Your task → A word-for-word copy of the listing is required, and it must contain no pictures.

Data listing →
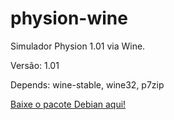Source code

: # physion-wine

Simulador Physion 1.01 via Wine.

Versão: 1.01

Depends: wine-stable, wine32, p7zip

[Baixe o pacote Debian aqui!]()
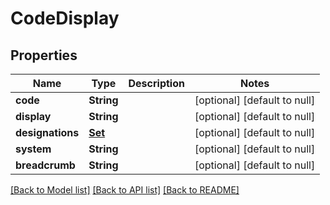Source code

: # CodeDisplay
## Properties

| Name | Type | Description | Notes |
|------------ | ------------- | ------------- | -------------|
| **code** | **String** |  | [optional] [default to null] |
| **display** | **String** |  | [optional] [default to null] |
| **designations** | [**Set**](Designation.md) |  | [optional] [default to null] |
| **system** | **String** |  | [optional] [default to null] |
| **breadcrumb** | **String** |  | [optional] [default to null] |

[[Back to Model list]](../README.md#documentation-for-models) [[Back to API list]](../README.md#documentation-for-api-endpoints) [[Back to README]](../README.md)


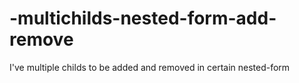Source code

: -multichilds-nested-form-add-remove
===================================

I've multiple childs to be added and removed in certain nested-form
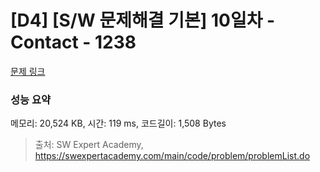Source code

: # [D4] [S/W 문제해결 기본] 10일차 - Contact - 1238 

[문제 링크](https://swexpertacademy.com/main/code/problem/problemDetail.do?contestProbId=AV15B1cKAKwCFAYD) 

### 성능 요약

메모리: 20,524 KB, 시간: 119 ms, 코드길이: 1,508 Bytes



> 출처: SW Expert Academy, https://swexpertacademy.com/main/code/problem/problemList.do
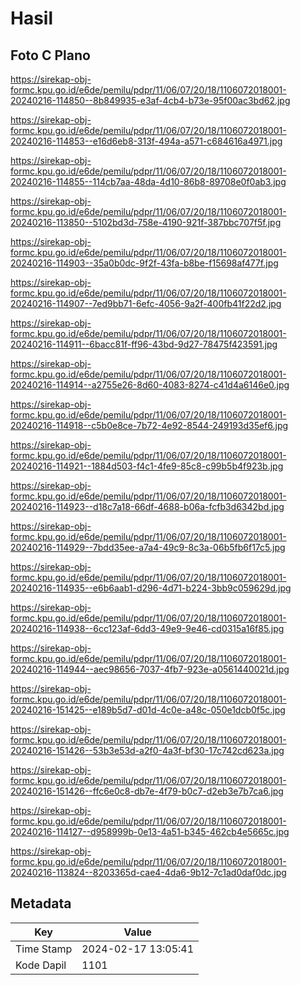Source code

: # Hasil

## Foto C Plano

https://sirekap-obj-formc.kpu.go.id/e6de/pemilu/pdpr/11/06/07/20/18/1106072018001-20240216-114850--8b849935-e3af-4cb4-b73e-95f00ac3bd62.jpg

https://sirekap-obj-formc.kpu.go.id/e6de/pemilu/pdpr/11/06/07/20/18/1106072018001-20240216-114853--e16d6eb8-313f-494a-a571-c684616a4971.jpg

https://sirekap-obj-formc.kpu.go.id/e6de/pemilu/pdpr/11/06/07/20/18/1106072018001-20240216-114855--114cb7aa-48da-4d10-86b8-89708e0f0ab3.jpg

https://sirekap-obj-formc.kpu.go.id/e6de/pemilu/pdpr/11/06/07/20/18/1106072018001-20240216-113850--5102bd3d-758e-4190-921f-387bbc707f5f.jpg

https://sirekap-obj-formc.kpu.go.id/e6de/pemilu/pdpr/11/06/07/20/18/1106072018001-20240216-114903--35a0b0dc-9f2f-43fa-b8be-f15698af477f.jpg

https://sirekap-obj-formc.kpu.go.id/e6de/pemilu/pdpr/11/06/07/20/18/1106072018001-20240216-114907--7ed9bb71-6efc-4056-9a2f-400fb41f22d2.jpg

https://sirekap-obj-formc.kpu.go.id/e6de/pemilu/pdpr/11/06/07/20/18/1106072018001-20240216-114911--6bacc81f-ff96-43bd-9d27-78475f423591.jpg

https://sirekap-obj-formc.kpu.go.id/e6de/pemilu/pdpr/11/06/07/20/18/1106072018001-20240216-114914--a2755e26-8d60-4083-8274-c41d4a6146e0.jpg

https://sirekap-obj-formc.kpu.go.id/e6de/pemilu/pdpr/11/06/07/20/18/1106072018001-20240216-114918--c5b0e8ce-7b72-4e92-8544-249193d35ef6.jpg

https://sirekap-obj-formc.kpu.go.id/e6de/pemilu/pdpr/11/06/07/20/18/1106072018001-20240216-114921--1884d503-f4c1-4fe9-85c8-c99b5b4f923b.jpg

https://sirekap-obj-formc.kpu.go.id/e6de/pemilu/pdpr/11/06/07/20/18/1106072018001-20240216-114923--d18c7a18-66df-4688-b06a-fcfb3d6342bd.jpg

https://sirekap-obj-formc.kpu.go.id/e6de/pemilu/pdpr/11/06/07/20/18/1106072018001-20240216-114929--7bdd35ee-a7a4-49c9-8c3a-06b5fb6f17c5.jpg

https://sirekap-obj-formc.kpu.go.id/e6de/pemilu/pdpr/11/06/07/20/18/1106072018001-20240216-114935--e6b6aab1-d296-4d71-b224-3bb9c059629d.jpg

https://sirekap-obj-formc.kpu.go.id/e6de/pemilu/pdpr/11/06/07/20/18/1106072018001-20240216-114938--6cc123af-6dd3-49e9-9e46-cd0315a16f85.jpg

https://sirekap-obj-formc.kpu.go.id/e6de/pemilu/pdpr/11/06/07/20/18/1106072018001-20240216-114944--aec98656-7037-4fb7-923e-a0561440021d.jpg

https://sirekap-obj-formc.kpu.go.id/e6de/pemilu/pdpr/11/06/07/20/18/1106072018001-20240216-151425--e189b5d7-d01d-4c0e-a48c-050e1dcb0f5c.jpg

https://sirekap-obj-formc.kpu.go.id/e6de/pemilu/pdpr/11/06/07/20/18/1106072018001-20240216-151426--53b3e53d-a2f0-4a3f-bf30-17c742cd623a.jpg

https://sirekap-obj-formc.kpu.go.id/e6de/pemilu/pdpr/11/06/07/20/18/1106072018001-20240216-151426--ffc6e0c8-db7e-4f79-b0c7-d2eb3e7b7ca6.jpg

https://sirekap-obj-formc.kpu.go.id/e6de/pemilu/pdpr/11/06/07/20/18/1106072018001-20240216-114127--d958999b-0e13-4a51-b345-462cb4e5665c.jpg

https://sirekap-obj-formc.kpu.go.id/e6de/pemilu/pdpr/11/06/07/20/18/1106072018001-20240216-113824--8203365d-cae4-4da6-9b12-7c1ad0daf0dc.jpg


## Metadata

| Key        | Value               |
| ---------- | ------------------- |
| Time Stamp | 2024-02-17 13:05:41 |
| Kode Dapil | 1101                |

Answer box →
Source code

: # physion-wine

Simulador Physion 1.01 via Wine.

Versão: 1.01

Depends: wine-stable, wine32, p7zip

[Baixe o pacote Debian aqui!]()
Source code

: # CodeDisplay
## Properties

| Name | Type | Description | Notes |
|------------ | ------------- | ------------- | -------------|
| **code** | **String** |  | [optional] [default to null] |
| **display** | **String** |  | [optional] [default to null] |
| **designations** | [**Set**](Designation.md) |  | [optional] [default to null] |
| **system** | **String** |  | [optional] [default to null] |
| **breadcrumb** | **String** |  | [optional] [default to null] |

[[Back to Model list]](../README.md#documentation-for-models) [[Back to API list]](../README.md#documentation-for-api-endpoints) [[Back to README]](../README.md)


Source code

: -multichilds-nested-form-add-remove
===================================

I've multiple childs to be added and removed in certain nested-form
Source code

: # [D4] [S/W 문제해결 기본] 10일차 - Contact - 1238 

[문제 링크](https://swexpertacademy.com/main/code/problem/problemDetail.do?contestProbId=AV15B1cKAKwCFAYD) 

### 성능 요약

메모리: 20,524 KB, 시간: 119 ms, 코드길이: 1,508 Bytes



> 출처: SW Expert Academy, https://swexpertacademy.com/main/code/problem/problemList.do
Source code

: # Hasil

## Foto C Plano

https://sirekap-obj-formc.kpu.go.id/e6de/pemilu/pdpr/11/06/07/20/18/1106072018001-20240216-114850--8b849935-e3af-4cb4-b73e-95f00ac3bd62.jpg

https://sirekap-obj-formc.kpu.go.id/e6de/pemilu/pdpr/11/06/07/20/18/1106072018001-20240216-114853--e16d6eb8-313f-494a-a571-c684616a4971.jpg

https://sirekap-obj-formc.kpu.go.id/e6de/pemilu/pdpr/11/06/07/20/18/1106072018001-20240216-114855--114cb7aa-48da-4d10-86b8-89708e0f0ab3.jpg

https://sirekap-obj-formc.kpu.go.id/e6de/pemilu/pdpr/11/06/07/20/18/1106072018001-20240216-113850--5102bd3d-758e-4190-921f-387bbc707f5f.jpg

https://sirekap-obj-formc.kpu.go.id/e6de/pemilu/pdpr/11/06/07/20/18/1106072018001-20240216-114903--35a0b0dc-9f2f-43fa-b8be-f15698af477f.jpg

https://sirekap-obj-formc.kpu.go.id/e6de/pemilu/pdpr/11/06/07/20/18/1106072018001-20240216-114907--7ed9bb71-6efc-4056-9a2f-400fb41f22d2.jpg

https://sirekap-obj-formc.kpu.go.id/e6de/pemilu/pdpr/11/06/07/20/18/1106072018001-20240216-114911--6bacc81f-ff96-43bd-9d27-78475f423591.jpg

https://sirekap-obj-formc.kpu.go.id/e6de/pemilu/pdpr/11/06/07/20/18/1106072018001-20240216-114914--a2755e26-8d60-4083-8274-c41d4a6146e0.jpg

https://sirekap-obj-formc.kpu.go.id/e6de/pemilu/pdpr/11/06/07/20/18/1106072018001-20240216-114918--c5b0e8ce-7b72-4e92-8544-249193d35ef6.jpg

https://sirekap-obj-formc.kpu.go.id/e6de/pemilu/pdpr/11/06/07/20/18/1106072018001-20240216-114921--1884d503-f4c1-4fe9-85c8-c99b5b4f923b.jpg

https://sirekap-obj-formc.kpu.go.id/e6de/pemilu/pdpr/11/06/07/20/18/1106072018001-20240216-114923--d18c7a18-66df-4688-b06a-fcfb3d6342bd.jpg

https://sirekap-obj-formc.kpu.go.id/e6de/pemilu/pdpr/11/06/07/20/18/1106072018001-20240216-114929--7bdd35ee-a7a4-49c9-8c3a-06b5fb6f17c5.jpg

https://sirekap-obj-formc.kpu.go.id/e6de/pemilu/pdpr/11/06/07/20/18/1106072018001-20240216-114935--e6b6aab1-d296-4d71-b224-3bb9c059629d.jpg

https://sirekap-obj-formc.kpu.go.id/e6de/pemilu/pdpr/11/06/07/20/18/1106072018001-20240216-114938--6cc123af-6dd3-49e9-9e46-cd0315a16f85.jpg

https://sirekap-obj-formc.kpu.go.id/e6de/pemilu/pdpr/11/06/07/20/18/1106072018001-20240216-114944--aec98656-7037-4fb7-923e-a0561440021d.jpg

https://sirekap-obj-formc.kpu.go.id/e6de/pemilu/pdpr/11/06/07/20/18/1106072018001-20240216-151425--e189b5d7-d01d-4c0e-a48c-050e1dcb0f5c.jpg

https://sirekap-obj-formc.kpu.go.id/e6de/pemilu/pdpr/11/06/07/20/18/1106072018001-20240216-151426--53b3e53d-a2f0-4a3f-bf30-17c742cd623a.jpg

https://sirekap-obj-formc.kpu.go.id/e6de/pemilu/pdpr/11/06/07/20/18/1106072018001-20240216-151426--ffc6e0c8-db7e-4f79-b0c7-d2eb3e7b7ca6.jpg

https://sirekap-obj-formc.kpu.go.id/e6de/pemilu/pdpr/11/06/07/20/18/1106072018001-20240216-114127--d958999b-0e13-4a51-b345-462cb4e5665c.jpg

https://sirekap-obj-formc.kpu.go.id/e6de/pemilu/pdpr/11/06/07/20/18/1106072018001-20240216-113824--8203365d-cae4-4da6-9b12-7c1ad0daf0dc.jpg


## Metadata

| Key        | Value               |
| ---------- | ------------------- |
| Time Stamp | 2024-02-17 13:05:41 |
| Kode Dapil | 1101                |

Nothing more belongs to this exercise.